1

In this MAML paper, they use following formula of gradient descent update (see page 3, algorithm 1):

$$ \varTheta '\ =\varTheta \ −\ \alpha \nabla _{\varTheta }\mathcal{L}_{\mathcal{T}_{i}}( f_{\varTheta }) $$

My question is, what is the reason of having theta in subscript after gradient (nabla) ?

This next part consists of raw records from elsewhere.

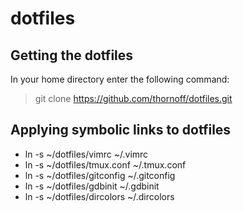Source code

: # dotfiles

## Getting the dotfiles

In your home directory enter the following command:

> git clone https://github.com/thornoff/dotfiles.git

## Applying symbolic links to dotfiles

* ln -s ~/dotfiles/vimrc ~/.vimrc
* ln -s ~/dotfiles/tmux.conf ~/.tmux.conf
* ln -s ~/dotfiles/gitconfig ~/.gitconfig
* ln -s ~/dotfiles/gdbinit ~/.gdbinit
* ln -s ~/dotfiles/dircolors ~/.dircolors
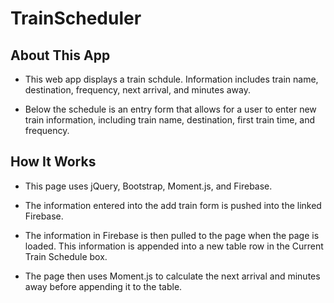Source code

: # TrainScheduler

## About This App

* This web app displays a train schdule. Information includes train name, destination, frequency, next arrival, and minutes away.

* Below the schedule is an entry form that allows for a user to enter new train information, including train name, destination, first train time, and frequency.


## How It Works

* This page uses jQuery, Bootstrap, Moment.js,  and Firebase.

* The information entered into the add train form is pushed into the linked Firebase.

* The information in Firebase is then pulled to the page when the page is loaded. This information is appended into a new table row in the Current Train Schedule box.

* The page then uses Moment.js to calculate the next arrival and minutes away before appending it to the table.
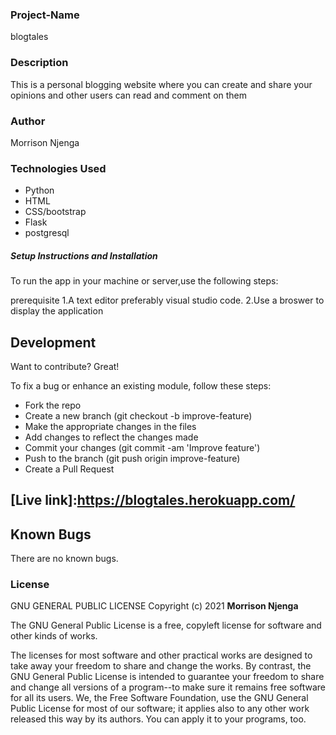 ### Project-Name
blogtales
### Description
This is a personal blogging website where you can create and share your opinions and other users can read and comment on them



### Author
Morrison Njenga


### Technologies Used

- Python
- HTML
- CSS/bootstrap
- Flask
- postgresql




##### Setup Instructions and Installation

To run the app in your machine or server,use the following steps:

prerequisite
1.A text editor preferably visual studio code.
2.Use a broswer to display the application




## Development

Want to contribute? Great!

To fix a bug or enhance an existing module, follow these steps:
- Fork the repo
- Create a new branch (git checkout -b improve-feature)
- Make the appropriate changes in the files
- Add changes to reflect the changes made
- Commit your changes (git commit -am 'Improve feature')
- Push to the branch (git push origin improve-feature)
- Create a Pull Request
## [Live link]:https://blogtales.herokuapp.com/
## Known Bugs

There are no known bugs.
### License

 GNU GENERAL PUBLIC LICENSE
Copyright (c) 2021 **Morrison Njenga**

 The GNU General Public License is a free, copyleft license for
software and other kinds of works.

  The licenses for most software and other practical works are designed
to take away your freedom to share and change the works.  By contrast,
the GNU General Public License is intended to guarantee your freedom to
share and change all versions of a program--to make sure it remains free
software for all its users.  We, the Free Software Foundation, use the
GNU General Public License for most of our software; it applies also to
any other work released this way by its authors.  You can apply it to
your programs, too.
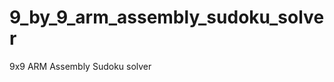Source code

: 9_by_9_arm_assembly_sudoku_solver
=================================

9x9 ARM Assembly Sudoku solver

Specifically, why is it not like this:

$$ \displaystyle \varTheta '\ =\varTheta \ −\ \alpha \nabla \mathcal{L}_{\mathcal{T}_{i}}( f_{\varTheta }) \ $$

In other words why is not enough to tell it like just gradient of loss function?

gunes
  • 49,700
  • 3
  • 39
  • 75
Jan Musil
  • 291
  • 2
  • 9

1 Answers1

1

That means gradient with respect to $\theta$. In the context, there is little uncertainty and probably anyone reading the paper can understand that it is gradient wrt $\theta$ even if they hadn't used the subscript notation but there is no harm in being precise, especially in published work.

It's like writing $\frac{\partial f}{\partial \theta}$, instead of $f'$.

gunes
  • 49,700
  • 3
  • 39
  • 75